Work to be completed:
Here are some entries. Print them exactly as they are.
--- Given information Enclosed Below ---
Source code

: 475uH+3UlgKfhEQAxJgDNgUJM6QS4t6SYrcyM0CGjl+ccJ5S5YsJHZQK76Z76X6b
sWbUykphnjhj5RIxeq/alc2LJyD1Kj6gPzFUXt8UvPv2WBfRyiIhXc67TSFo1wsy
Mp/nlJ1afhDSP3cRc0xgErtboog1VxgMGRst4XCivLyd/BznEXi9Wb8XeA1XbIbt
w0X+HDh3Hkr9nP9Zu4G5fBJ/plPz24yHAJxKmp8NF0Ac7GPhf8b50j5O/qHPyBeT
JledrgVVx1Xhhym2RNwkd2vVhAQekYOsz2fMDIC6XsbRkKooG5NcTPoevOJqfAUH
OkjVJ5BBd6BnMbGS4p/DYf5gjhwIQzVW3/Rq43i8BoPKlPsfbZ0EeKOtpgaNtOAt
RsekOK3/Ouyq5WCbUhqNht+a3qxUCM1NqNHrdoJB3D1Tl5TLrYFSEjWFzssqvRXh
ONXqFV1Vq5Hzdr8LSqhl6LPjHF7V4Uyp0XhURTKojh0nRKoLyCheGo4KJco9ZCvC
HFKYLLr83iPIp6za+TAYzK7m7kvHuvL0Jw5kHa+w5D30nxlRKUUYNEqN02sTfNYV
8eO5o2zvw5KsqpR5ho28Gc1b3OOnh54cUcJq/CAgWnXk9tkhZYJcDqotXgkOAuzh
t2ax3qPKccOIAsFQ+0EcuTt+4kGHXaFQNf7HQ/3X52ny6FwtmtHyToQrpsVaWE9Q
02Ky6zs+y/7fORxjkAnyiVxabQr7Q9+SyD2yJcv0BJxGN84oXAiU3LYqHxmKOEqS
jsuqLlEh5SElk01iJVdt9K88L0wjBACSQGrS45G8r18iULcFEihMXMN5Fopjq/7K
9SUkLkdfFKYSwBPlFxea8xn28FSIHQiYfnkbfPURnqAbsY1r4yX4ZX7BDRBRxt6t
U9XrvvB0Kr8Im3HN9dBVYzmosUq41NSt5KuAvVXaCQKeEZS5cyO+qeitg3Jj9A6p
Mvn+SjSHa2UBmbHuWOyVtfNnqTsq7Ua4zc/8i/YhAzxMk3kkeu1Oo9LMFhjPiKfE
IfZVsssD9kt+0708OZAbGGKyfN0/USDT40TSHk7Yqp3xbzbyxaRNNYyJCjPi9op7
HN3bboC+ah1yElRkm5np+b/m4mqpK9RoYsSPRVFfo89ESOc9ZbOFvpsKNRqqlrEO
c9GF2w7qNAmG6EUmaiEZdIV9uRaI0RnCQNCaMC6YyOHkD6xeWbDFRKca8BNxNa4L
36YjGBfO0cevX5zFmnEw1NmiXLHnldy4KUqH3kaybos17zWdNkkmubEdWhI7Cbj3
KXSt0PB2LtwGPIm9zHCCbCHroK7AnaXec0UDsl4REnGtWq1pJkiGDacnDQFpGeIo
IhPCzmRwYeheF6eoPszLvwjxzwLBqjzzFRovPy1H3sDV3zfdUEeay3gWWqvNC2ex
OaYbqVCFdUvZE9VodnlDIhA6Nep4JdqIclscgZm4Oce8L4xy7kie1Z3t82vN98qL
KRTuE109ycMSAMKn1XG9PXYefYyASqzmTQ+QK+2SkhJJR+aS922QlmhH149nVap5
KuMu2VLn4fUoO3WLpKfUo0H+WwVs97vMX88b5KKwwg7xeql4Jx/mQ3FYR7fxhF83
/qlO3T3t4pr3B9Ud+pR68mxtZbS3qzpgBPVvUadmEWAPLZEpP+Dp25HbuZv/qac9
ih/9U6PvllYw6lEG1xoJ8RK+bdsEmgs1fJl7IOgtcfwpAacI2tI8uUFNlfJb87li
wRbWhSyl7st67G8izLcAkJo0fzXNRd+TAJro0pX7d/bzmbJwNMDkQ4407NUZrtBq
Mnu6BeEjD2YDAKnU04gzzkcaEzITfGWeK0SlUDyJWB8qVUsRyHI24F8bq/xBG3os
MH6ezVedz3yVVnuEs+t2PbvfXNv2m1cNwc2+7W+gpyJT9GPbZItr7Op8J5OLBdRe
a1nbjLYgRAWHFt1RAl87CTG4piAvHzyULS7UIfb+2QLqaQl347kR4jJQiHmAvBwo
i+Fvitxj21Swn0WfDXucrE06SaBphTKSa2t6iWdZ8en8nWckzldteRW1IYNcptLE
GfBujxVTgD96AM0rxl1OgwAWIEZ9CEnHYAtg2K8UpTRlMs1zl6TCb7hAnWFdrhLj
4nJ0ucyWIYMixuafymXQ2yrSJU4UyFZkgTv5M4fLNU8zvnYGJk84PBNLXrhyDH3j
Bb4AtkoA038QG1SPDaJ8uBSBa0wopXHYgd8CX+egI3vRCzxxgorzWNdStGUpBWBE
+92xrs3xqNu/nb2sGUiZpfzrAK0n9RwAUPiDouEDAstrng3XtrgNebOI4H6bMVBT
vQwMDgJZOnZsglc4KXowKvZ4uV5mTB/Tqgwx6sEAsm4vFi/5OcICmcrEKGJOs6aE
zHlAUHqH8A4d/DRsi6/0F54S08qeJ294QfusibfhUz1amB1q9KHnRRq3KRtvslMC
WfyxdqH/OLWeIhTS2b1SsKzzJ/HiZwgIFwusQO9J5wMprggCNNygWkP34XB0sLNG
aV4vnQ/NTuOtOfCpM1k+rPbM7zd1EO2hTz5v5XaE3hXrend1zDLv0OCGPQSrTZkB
--- End of Enclosed Given information ---
Answer space:
Source code

: 475uH+3UlgKfhEQAxJgDNgUJM6QS4t6SYrcyM0CGjl+ccJ5S5YsJHZQK76Z76X6b
sWbUykphnjhj5RIxeq/alc2LJyD1Kj6gPzFUXt8UvPv2WBfRyiIhXc67TSFo1wsy
Mp/nlJ1afhDSP3cRc0xgErtboog1VxgMGRst4XCivLyd/BznEXi9Wb8XeA1XbIbt
w0X+HDh3Hkr9nP9Zu4G5fBJ/plPz24yHAJxKmp8NF0Ac7GPhf8b50j5O/qHPyBeT
JledrgVVx1Xhhym2RNwkd2vVhAQekYOsz2fMDIC6XsbRkKooG5NcTPoevOJqfAUH
OkjVJ5BBd6BnMbGS4p/DYf5gjhwIQzVW3/Rq43i8BoPKlPsfbZ0EeKOtpgaNtOAt
RsekOK3/Ouyq5WCbUhqNht+a3qxUCM1NqNHrdoJB3D1Tl5TLrYFSEjWFzssqvRXh
ONXqFV1Vq5Hzdr8LSqhl6LPjHF7V4Uyp0XhURTKojh0nRKoLyCheGo4KJco9ZCvC
HFKYLLr83iPIp6za+TAYzK7m7kvHuvL0Jw5kHa+w5D30nxlRKUUYNEqN02sTfNYV
8eO5o2zvw5KsqpR5ho28Gc1b3OOnh54cUcJq/CAgWnXk9tkhZYJcDqotXgkOAuzh
t2ax3qPKccOIAsFQ+0EcuTt+4kGHXaFQNf7HQ/3X52ny6FwtmtHyToQrpsVaWE9Q
02Ky6zs+y/7fORxjkAnyiVxabQr7Q9+SyD2yJcv0BJxGN84oXAiU3LYqHxmKOEqS
jsuqLlEh5SElk01iJVdt9K88L0wjBACSQGrS45G8r18iULcFEihMXMN5Fopjq/7K
9SUkLkdfFKYSwBPlFxea8xn28FSIHQiYfnkbfPURnqAbsY1r4yX4ZX7BDRBRxt6t
U9XrvvB0Kr8Im3HN9dBVYzmosUq41NSt5KuAvVXaCQKeEZS5cyO+qeitg3Jj9A6p
Mvn+SjSHa2UBmbHuWOyVtfNnqTsq7Ua4zc/8i/YhAzxMk3kkeu1Oo9LMFhjPiKfE
IfZVsssD9kt+0708OZAbGGKyfN0/USDT40TSHk7Yqp3xbzbyxaRNNYyJCjPi9op7
HN3bboC+ah1yElRkm5np+b/m4mqpK9RoYsSPRVFfo89ESOc9ZbOFvpsKNRqqlrEO
c9GF2w7qNAmG6EUmaiEZdIV9uRaI0RnCQNCaMC6YyOHkD6xeWbDFRKca8BNxNa4L
36YjGBfO0cevX5zFmnEw1NmiXLHnldy4KUqH3kaybos17zWdNkkmubEdWhI7Cbj3
KXSt0PB2LtwGPIm9zHCCbCHroK7AnaXec0UDsl4REnGtWq1pJkiGDacnDQFpGeIo
IhPCzmRwYeheF6eoPszLvwjxzwLBqjzzFRovPy1H3sDV3zfdUEeay3gWWqvNC2ex
OaYbqVCFdUvZE9VodnlDIhA6Nep4JdqIclscgZm4Oce8L4xy7kie1Z3t82vN98qL
KRTuE109ycMSAMKn1XG9PXYefYyASqzmTQ+QK+2SkhJJR+aS922QlmhH149nVap5
KuMu2VLn4fUoO3WLpKfUo0H+WwVs97vMX88b5KKwwg7xeql4Jx/mQ3FYR7fxhF83
/qlO3T3t4pr3B9Ud+pR68mxtZbS3qzpgBPVvUadmEWAPLZEpP+Dp25HbuZv/qac9
ih/9U6PvllYw6lEG1xoJ8RK+bdsEmgs1fJl7IOgtcfwpAacI2tI8uUFNlfJb87li
wRbWhSyl7st67G8izLcAkJo0fzXNRd+TAJro0pX7d/bzmbJwNMDkQ4407NUZrtBq
Mnu6BeEjD2YDAKnU04gzzkcaEzITfGWeK0SlUDyJWB8qVUsRyHI24F8bq/xBG3os
MH6ezVedz3yVVnuEs+t2PbvfXNv2m1cNwc2+7W+gpyJT9GPbZItr7Op8J5OLBdRe
a1nbjLYgRAWHFt1RAl87CTG4piAvHzyULS7UIfb+2QLqaQl347kR4jJQiHmAvBwo
i+Fvitxj21Swn0WfDXucrE06SaBphTKSa2t6iWdZ8en8nWckzldteRW1IYNcptLE
GfBujxVTgD96AM0rxl1OgwAWIEZ9CEnHYAtg2K8UpTRlMs1zl6TCb7hAnWFdrhLj
4nJ0ucyWIYMixuafymXQ2yrSJU4UyFZkgTv5M4fLNU8zvnYGJk84PBNLXrhyDH3j
Bb4AtkoA038QG1SPDaJ8uBSBa0wopXHYgd8CX+egI3vRCzxxgorzWNdStGUpBWBE
+92xrs3xqNu/nb2sGUiZpfzrAK0n9RwAUPiDouEDAstrng3XtrgNebOI4H6bMVBT
vQwMDgJZOnZsglc4KXowKvZ4uV5mTB/Tqgwx6sEAsm4vFi/5OcICmcrEKGJOs6aE
zHlAUHqH8A4d/DRsi6/0F54S08qeJ294QfusibfhUz1amB1q9KHnRRq3KRtvslMC
WfyxdqH/OLWeIhTS2b1SsKzzJ/HiZwgIFwusQO9J5wMprggCNNygWkP34XB0sLNG
aV4vnQ/NTuOtOfCpM1k+rPbM7zd1EO2hTz5v5XaE3hXrend1zDLv0OCGPQSrTZkB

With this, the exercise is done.